**EXERCISE**
Wherever "REST和gRPC协议" occurs in the entries, copy the line that holds it.

BEGIN TASK INPUT

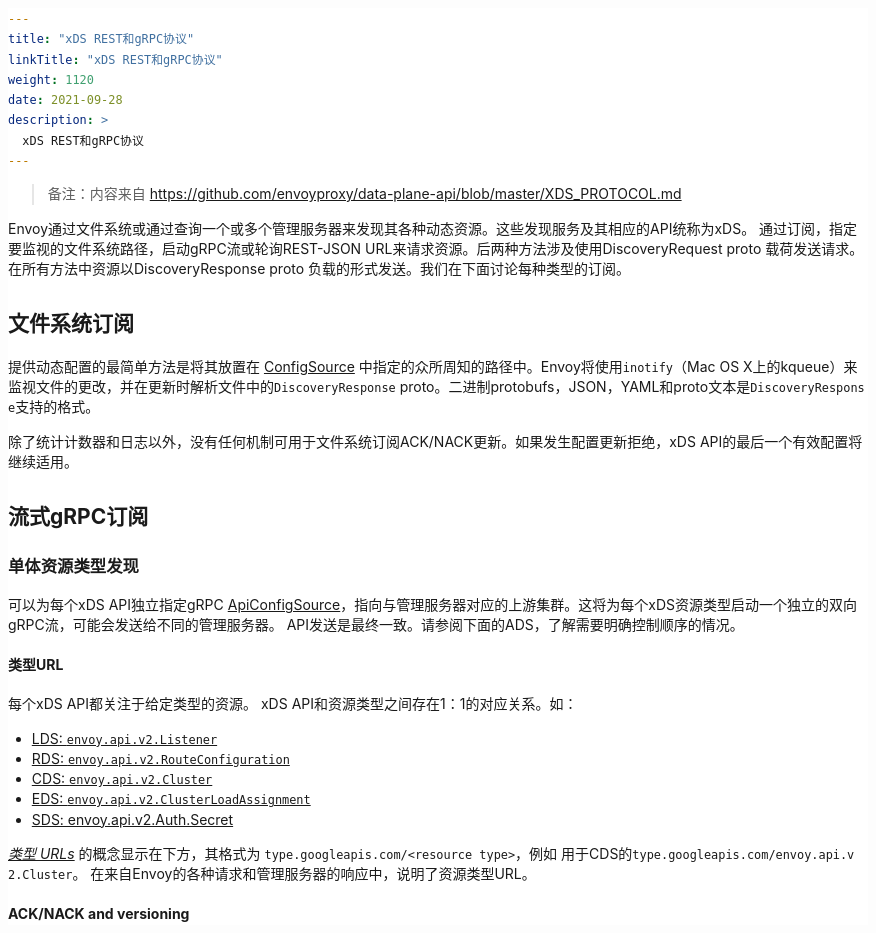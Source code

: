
 ```yaml
---
title: "xDS REST和gRPC协议"
linkTitle: "xDS REST和gRPC协议"
weight: 1120
date: 2021-09-28
description: >
  xDS REST和gRPC协议
---
```


> 备注：内容来自 https://github.com/envoyproxy/data-plane-api/blob/master/XDS_PROTOCOL.md

Envoy通过文件系统或通过查询一个或多个管理服务器来发现其各种动态资源。这些发现服务及其相应的API统称为xDS。 通过订阅，指定要监视的文件系统路径，启动gRPC流或轮询REST-JSON URL来请求资源。后两种方法涉及使用DiscoveryRequest proto 载荷发送请求。在所有方法中资源以DiscoveryResponse proto 负载的形式发送。我们在下面讨论每种类型的订阅。

## 文件系统订阅

提供动态配置的最简单方法是将其放置在 [ConfigSource](https://www.envoyproxy.io/docs/envoy/latest/api-v2/api/v2/core/config_source.proto#core-configsource) 中指定的众所周知的路径中。Envoy将使用`inotify`（Mac OS X上的kqueue）来监视文件的更改，并在更新时解析文件中的`DiscoveryResponse` proto。二进制protobufs，JSON，YAML和proto文本是`DiscoveryResponse`支持的格式。

除了统计计数器和日志以外，没有任何机制可用于文件系统订阅ACK/NACK更新。如果发生配置更新拒绝，xDS API的最后一个有效配置将继续适用。

## 流式gRPC订阅

### 单体资源类型发现

可以为每个xDS API独立指定gRPC  [ApiConfigSource](https://www.envoyproxy.io/docs/envoy/latest/api-v2/api/v2/core/config_source.proto#core-apiconfigsource)，指向与管理服务器对应的上游集群。这将为每个xDS资源类型启动一个独立的双向gRPC流，可能会发送给不同的管理服务器。 API发送是最终一致。请参阅下面的ADS，了解需要明确控制顺序的情况。

#### 类型URL

每个xDS API都关注于给定类型的资源。 xDS API和资源类型之间存在1：1的对应关系。如：

- [LDS: `envoy.api.v2.Listener`](https://github.com/envoyproxy/data-plane-api/blob/master/envoy/api/v2/lds.proto)
- [RDS: `envoy.api.v2.RouteConfiguration`](https://github.com/envoyproxy/data-plane-api/blob/master/envoy/api/v2/rds.proto)
- [CDS: `envoy.api.v2.Cluster`](https://github.com/envoyproxy/data-plane-api/blob/master/envoy/api/v2/cds.proto)
- [EDS: `envoy.api.v2.ClusterLoadAssignment`](https://github.com/envoyproxy/data-plane-api/blob/master/envoy/api/v2/eds.proto)
- [SDS: envoy.api.v2.Auth.Secret](https://github.com/envoyproxy/envoy/blob/master/api/envoy/api/v2/auth/cert.proto)

[*类型 URLs*](https://developers.google.com/protocol-buffers/docs/proto3#any) 的概念显示在下方，其格式为 `type.googleapis.com/<resource type>`，例如 用于CDS的`type.googleapis.com/envoy.api.v2.Cluster`。 在来自Envoy的各种请求和管理服务器的响应中，说明了资源类型URL。

#### ACK/NACK and versioning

END TASK INPUT

**RESPONSE FOR THIS EXERCISE**
title: "xDS REST和gRPC协议"
linkTitle: "xDS REST和gRPC协议"
  xDS REST和gRPC协议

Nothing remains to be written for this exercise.